La page Apple consacrée à ce kit de connexion d'appareil photo (intégrant un lecteur de carte SD), il est indiqué que ce kit est compatible avec les formats RAW et JPEG.

Je pense que des fichiers dans d'autres formats présents sur la carte SD seront royalement ignorés...


----------



## mashgau (16 Juin 2010)

A moins qu'une application de lecture vidéo ne prenne en compte cet accessoire dans le futur ?


----------



## boodou (16 Juin 2010)

r e m y a dit:


> La page Apple consacrée à ce kit de connexion d'appareil photo (intégrant un lecteur de carte SD), il est indiqué que ce kit est compatible avec les formats RAW et JPEG.
> 
> Je pense que des fichiers dans d'autres formats présents sur la carte SD seront royalement ignorés...



Exact .
C'est un kit pour décharger des photos ... Pour faire d'autres choses, il faut jailbreaker .


----------



## naturalbornsamy (19 Janvier 2012)

Je fais un petit up du sujet pour eviter d'en rouvrir un. Comment doit on aire pour decharger uniquement les jpeg et non les RAW? J'ai le kit photo et je suis dur canon 5d 2 et ipad 2. J'ai a dispo l'application photoforge 2 si besoin...Merci d'avance.
Julien


----------



## Gwen (19 Janvier 2012)

Je ne pense pas que cela soit possible. L'appareil de transfert prend TOUT ce qui est dans le dossier DCIM. Je n'ai pas vu d'option pour sélectionner seulement les JPEG et non les RAW.


----------



## Cellulo (19 Janvier 2012)

lorsque tu connectes l'appareil de transfert SD, toutes les photos apparaissent.
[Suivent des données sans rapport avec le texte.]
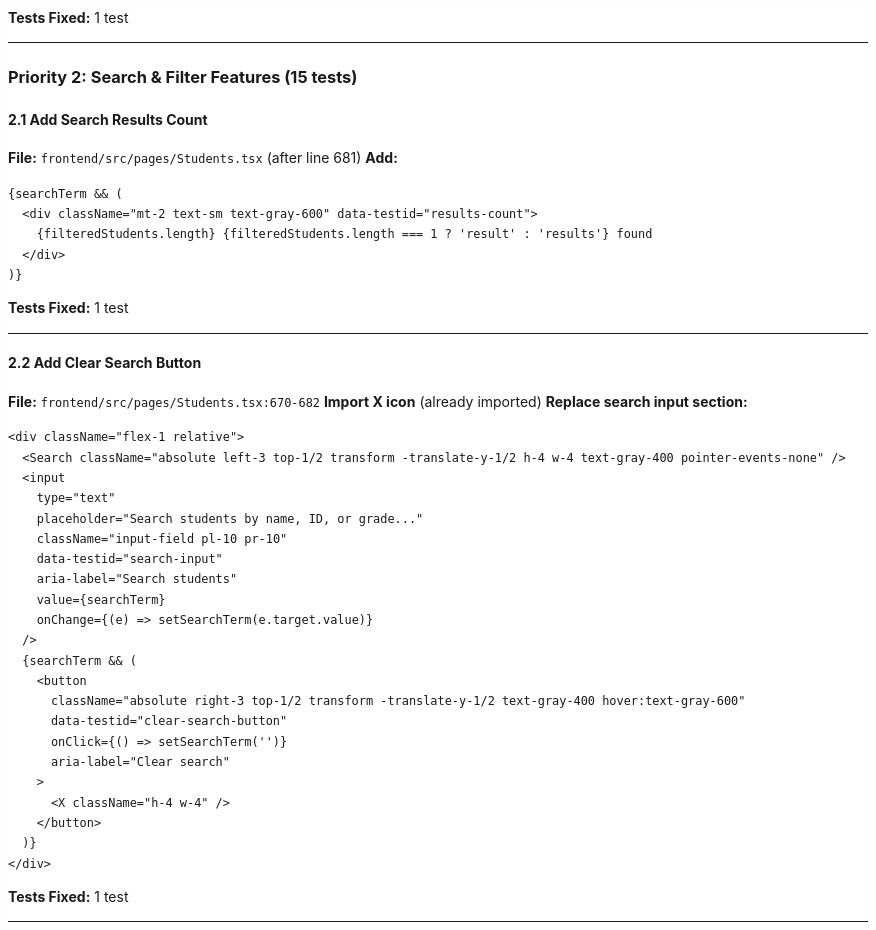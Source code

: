 **Tests Fixed:** 1 test

---

### Priority 2: Search & Filter Features (15 tests)

#### 2.1 Add Search Results Count
**File:** `frontend/src/pages/Students.tsx` (after line 681)
**Add:**
```tsx
{searchTerm && (
  <div className="mt-2 text-sm text-gray-600" data-testid="results-count">
    {filteredStudents.length} {filteredStudents.length === 1 ? 'result' : 'results'} found
  </div>
)}
```

**Tests Fixed:** 1 test

---

#### 2.2 Add Clear Search Button
**File:** `frontend/src/pages/Students.tsx:670-682`
**Import X icon** (already imported)
**Replace search input section:**
```tsx
<div className="flex-1 relative">
  <Search className="absolute left-3 top-1/2 transform -translate-y-1/2 h-4 w-4 text-gray-400 pointer-events-none" />
  <input
    type="text"
    placeholder="Search students by name, ID, or grade..."
    className="input-field pl-10 pr-10"
    data-testid="search-input"
    aria-label="Search students"
    value={searchTerm}
    onChange={(e) => setSearchTerm(e.target.value)}
  />
  {searchTerm && (
    <button
      className="absolute right-3 top-1/2 transform -translate-y-1/2 text-gray-400 hover:text-gray-600"
      data-testid="clear-search-button"
      onClick={() => setSearchTerm('')}
      aria-label="Clear search"
    >
      <X className="h-4 w-4" />
    </button>
  )}
</div>
```

**Tests Fixed:** 1 test

---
A toi de sélectionner celles que tu veux transférer sur ton Ipad.


----------



## naturalbornsamy (19 Janvier 2012)

Malheureusement quand il se connecte il indique "RAW+JPEG" sûr la photo mais il ne permet pas de sélectionner l'un où l'autre... Je suis passer à l'Apple store opéra tout à l'heure et eux ne savait pas non plus... Mais si quelqu'un sait je lui en serais énormément reconnaiassant!!!


----------



## Deleted member 284611 (19 Janvier 2012)
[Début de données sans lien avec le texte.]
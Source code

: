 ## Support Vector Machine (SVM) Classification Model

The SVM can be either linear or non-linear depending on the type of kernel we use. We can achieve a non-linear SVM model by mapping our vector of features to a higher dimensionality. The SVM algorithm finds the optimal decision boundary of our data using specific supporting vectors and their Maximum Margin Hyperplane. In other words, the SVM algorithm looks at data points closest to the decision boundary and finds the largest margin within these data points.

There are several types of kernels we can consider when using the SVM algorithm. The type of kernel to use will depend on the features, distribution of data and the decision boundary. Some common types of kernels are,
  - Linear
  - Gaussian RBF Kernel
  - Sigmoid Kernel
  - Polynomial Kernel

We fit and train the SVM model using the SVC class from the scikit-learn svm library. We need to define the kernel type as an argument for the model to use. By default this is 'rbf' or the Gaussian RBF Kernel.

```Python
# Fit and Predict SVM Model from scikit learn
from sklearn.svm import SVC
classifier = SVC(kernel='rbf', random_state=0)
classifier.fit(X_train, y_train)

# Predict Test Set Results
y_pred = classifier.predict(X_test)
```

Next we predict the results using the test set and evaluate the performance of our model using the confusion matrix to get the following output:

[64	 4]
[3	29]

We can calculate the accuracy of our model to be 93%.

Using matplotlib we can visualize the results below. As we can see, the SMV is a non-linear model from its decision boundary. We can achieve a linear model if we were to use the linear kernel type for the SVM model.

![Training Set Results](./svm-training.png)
Je bosse sur 5d2 aussi, et je me pose une question: pourquoi travailler en raw + jpeg? Le raw se suffit à lui même, aucun intérêt de prendre aussi les jpeg... Sauf à pourrir l place de sa carte mémoire.


----------



## naturalbornsamy (19 Janvier 2012)

en fat je ne travail jamais avec les jpeg, mais là je m'était dis qu'il serait ingénieux de prendre RAW+JPG afin de ne décharger que les JPG sur l'iPad (bcp moins volumineux et largement suffisant pour une belle preview client) Le RAW sur iPad n'a pour moi aucun intérêt... donc ma question est tjs en suspend... Je pense qu'avec iFile avec l'iPad jailbreaker il y aura peut être moyen en explorant les fichier d'aller supprimer tous les RAW et/ou mieux, de ne selectionner que les JPEG à l'importation. Mais ceci est une autre histoire....


----------



## Deleted member 284611 (19 Janvier 2012)

Perso je montre à mes clients les raws sur mon iPad, je n'y voit aucun soucis particulier (bon j'avais prévu cet usage et acheté un iPad 64Go...).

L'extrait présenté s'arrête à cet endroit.